Liedpredigt zu „Ich steh an deiner Krippen hier“ im Eröffnungsgottesdienst für das Paul-Gerhardt-Jahr in der Paul-Gerhardt-Kirche zu Lübben

Wolfgang Huber

I.
Ein Komet zieht über den Himmel des Jahres 1607. Sein Schweif ängstigt die Menschen. In den Sternenschweif werden die ohnehin heraufziehenden politischen Gefährdungen hineingewoben. Es ist ungewöhnlich kalt im Ackerstädtchen Gräfenhainichen, als der Familie Gerhardt am 12. März des Jahres 1607 ein Sohn geboren wurde, den die Eltern Paul nannten. Die von den Meteorologen als „Kleine Eiszeit“ beschriebene Abkühlung des Klimas in Europa führt zu harten Wintern und Ernteausfällen. Auch die politischen Zeichen verheißen nichts Gutes. Der Kaiser vertreibt die Protestanten im Süden des Reiches aus Regensburg. Nach und nach zündet eine Eskalationsstufe die nächste. Ein Jahr nach dem hundertsten Jubiläum des Wittenberger Thesenanschlags treten im Jahr 1618 katholische und protestantische Mächte in den Krieg ein, der dreißig Jahre dauern wird.

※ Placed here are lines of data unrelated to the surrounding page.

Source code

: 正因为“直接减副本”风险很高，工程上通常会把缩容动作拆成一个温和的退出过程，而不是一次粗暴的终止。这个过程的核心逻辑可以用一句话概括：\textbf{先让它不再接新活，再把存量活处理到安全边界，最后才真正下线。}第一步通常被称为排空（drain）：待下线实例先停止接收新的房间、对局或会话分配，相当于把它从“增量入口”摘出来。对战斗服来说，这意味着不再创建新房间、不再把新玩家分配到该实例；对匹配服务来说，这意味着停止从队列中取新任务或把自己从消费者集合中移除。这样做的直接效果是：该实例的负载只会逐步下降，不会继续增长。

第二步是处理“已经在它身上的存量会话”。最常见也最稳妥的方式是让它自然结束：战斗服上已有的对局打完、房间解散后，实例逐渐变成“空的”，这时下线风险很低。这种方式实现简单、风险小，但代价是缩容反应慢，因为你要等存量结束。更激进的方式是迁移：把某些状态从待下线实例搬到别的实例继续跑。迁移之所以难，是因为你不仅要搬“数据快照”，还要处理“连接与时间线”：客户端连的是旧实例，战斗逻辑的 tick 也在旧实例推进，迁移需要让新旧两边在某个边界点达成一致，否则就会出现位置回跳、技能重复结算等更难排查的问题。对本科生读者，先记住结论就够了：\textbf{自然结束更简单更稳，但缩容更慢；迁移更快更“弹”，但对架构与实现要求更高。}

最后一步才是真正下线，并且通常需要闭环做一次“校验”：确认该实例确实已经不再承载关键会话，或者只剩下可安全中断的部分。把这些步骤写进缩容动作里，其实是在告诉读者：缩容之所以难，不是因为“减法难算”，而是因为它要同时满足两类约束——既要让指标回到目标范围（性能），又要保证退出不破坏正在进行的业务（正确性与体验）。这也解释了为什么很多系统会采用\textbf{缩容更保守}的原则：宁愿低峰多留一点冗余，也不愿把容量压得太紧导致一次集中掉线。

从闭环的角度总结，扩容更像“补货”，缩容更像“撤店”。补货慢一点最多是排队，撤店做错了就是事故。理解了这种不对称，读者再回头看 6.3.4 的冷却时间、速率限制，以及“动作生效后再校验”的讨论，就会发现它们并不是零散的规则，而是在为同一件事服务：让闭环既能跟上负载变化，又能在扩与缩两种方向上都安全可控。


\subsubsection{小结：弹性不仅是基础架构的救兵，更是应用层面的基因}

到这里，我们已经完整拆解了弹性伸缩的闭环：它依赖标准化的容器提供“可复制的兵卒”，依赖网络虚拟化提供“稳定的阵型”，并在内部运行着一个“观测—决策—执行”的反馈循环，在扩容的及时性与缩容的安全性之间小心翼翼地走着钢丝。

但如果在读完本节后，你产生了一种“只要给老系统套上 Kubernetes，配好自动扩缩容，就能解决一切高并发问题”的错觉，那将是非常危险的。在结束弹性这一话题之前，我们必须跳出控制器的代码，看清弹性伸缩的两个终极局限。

Sollte die Himmelserscheinung im Geburtsjahr Paul Gerhardts am Ende ein göttliches Warnzeichen gewesen sein? Erst hundert Jahre später wird der englische Physiker Edmond Halley entdecken, dass es sich bei der Angst auslösenden Sternenschweif um einen Kometen handelt, der ungefähr alle 76 Jahre wiederkehrt. Zuletzt passierte er im Jahr 1986 die Erde. Seine nächste Wiederkehr wird für das Jahr 2061 erwartet. Rückblickend wurde im Laufe der Zeit erkannt, dass der Komet seit dem Jahr 240 vor Christi Geburt schon mindestens fünfundzwanzig Mal beobachtet worden war. Die bekannteste bildliche Darstellung des Kometen ist eine Krippendarstellung des italienischen Malers Giotto di Bondone, der den Kometen im Jahr 1301 sah und ihn als Stern von Bethlehem in seinem Fresko Die Anbetung der Könige darstellte.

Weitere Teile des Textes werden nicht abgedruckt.